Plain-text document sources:
──────

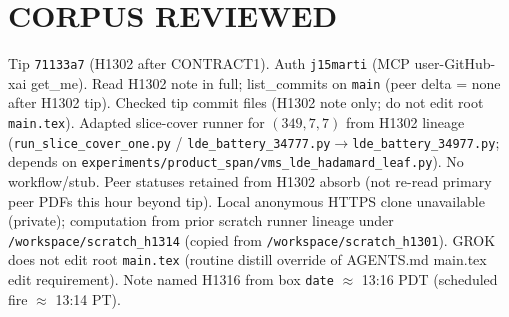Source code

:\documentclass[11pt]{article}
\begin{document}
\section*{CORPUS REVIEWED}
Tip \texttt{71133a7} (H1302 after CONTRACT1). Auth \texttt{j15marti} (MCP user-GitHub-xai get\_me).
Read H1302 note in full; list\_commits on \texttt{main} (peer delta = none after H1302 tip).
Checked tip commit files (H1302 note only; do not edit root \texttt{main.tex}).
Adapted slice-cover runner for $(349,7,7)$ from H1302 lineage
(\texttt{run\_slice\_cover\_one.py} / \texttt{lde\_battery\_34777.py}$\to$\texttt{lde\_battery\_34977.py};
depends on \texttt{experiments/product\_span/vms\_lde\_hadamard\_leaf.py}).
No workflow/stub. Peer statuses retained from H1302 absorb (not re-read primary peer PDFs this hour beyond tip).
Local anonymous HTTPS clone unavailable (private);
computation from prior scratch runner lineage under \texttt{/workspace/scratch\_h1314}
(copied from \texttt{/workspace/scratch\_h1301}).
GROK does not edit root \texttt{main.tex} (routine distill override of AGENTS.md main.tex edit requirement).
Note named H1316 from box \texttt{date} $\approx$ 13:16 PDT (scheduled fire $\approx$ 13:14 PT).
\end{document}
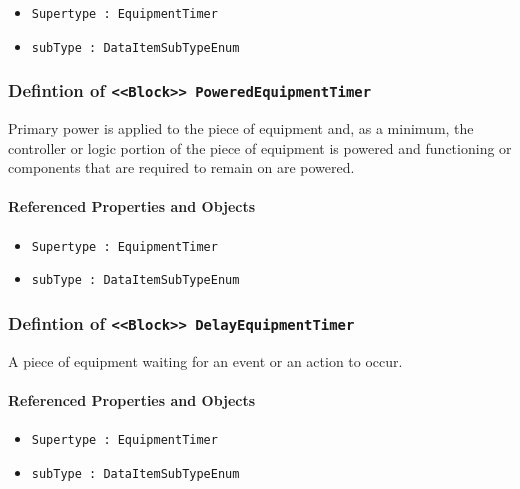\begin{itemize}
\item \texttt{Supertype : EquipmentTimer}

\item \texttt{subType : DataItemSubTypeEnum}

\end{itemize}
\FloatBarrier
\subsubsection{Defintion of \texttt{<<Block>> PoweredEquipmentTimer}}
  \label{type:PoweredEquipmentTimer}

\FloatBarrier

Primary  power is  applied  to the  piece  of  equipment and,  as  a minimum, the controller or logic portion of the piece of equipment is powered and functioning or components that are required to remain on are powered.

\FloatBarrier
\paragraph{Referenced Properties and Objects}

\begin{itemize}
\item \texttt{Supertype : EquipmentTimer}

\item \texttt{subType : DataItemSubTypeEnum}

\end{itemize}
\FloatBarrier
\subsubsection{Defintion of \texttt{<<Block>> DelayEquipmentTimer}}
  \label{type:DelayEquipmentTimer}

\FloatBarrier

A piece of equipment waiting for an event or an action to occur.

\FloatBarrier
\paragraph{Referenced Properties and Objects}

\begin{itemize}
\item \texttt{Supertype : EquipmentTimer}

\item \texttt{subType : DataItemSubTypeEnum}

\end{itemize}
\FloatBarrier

──────

Please repeat each record exactly and keep every picture out of the copy.

Source code

:\documentclass[11pt]{article}
\begin{document}
\section*{CORPUS REVIEWED}
Tip \texttt{71133a7} (H1302 after CONTRACT1). Auth \texttt{j15marti} (MCP user-GitHub-xai get\_me).
Read H1302 note in full; list\_commits on \texttt{main} (peer delta = none after H1302 tip).
Checked tip commit files (H1302 note only; do not edit root \texttt{main.tex}).
Adapted slice-cover runner for $(349,7,7)$ from H1302 lineage
(\texttt{run\_slice\_cover\_one.py} / \texttt{lde\_battery\_34777.py}$\to$\texttt{lde\_battery\_34977.py};
depends on \texttt{experiments/product\_span/vms\_lde\_hadamard\_leaf.py}).
No workflow/stub. Peer statuses retained from H1302 absorb (not re-read primary peer PDFs this hour beyond tip).
Local anonymous HTTPS clone unavailable (private);
computation from prior scratch runner lineage under \texttt{/workspace/scratch\_h1314}
(copied from \texttt{/workspace/scratch\_h1301}).
GROK does not edit root \texttt{main.tex} (routine distill override of AGENTS.md main.tex edit requirement).
Note named H1316 from box \texttt{date} $\approx$ 13:16 PDT (scheduled fire $\approx$ 13:14 PT).
\end{document}
\begin{itemize}
\item \texttt{Supertype : EquipmentTimer}

\item \texttt{subType : DataItemSubTypeEnum}

\end{itemize}
\FloatBarrier
\subsubsection{Defintion of \texttt{<<Block>> PoweredEquipmentTimer}}
  \label{type:PoweredEquipmentTimer}

\FloatBarrier

Primary  power is  applied  to the  piece  of  equipment and,  as  a minimum, the controller or logic portion of the piece of equipment is powered and functioning or components that are required to remain on are powered.

\FloatBarrier
\paragraph{Referenced Properties and Objects}

\begin{itemize}
\item \texttt{Supertype : EquipmentTimer}

\item \texttt{subType : DataItemSubTypeEnum}

\end{itemize}
\FloatBarrier
\subsubsection{Defintion of \texttt{<<Block>> DelayEquipmentTimer}}
  \label{type:DelayEquipmentTimer}

\FloatBarrier

A piece of equipment waiting for an event or an action to occur.

\FloatBarrier
\paragraph{Referenced Properties and Objects}

\begin{itemize}
\item \texttt{Supertype : EquipmentTimer}

\item \texttt{subType : DataItemSubTypeEnum}

\end{itemize}
\FloatBarrier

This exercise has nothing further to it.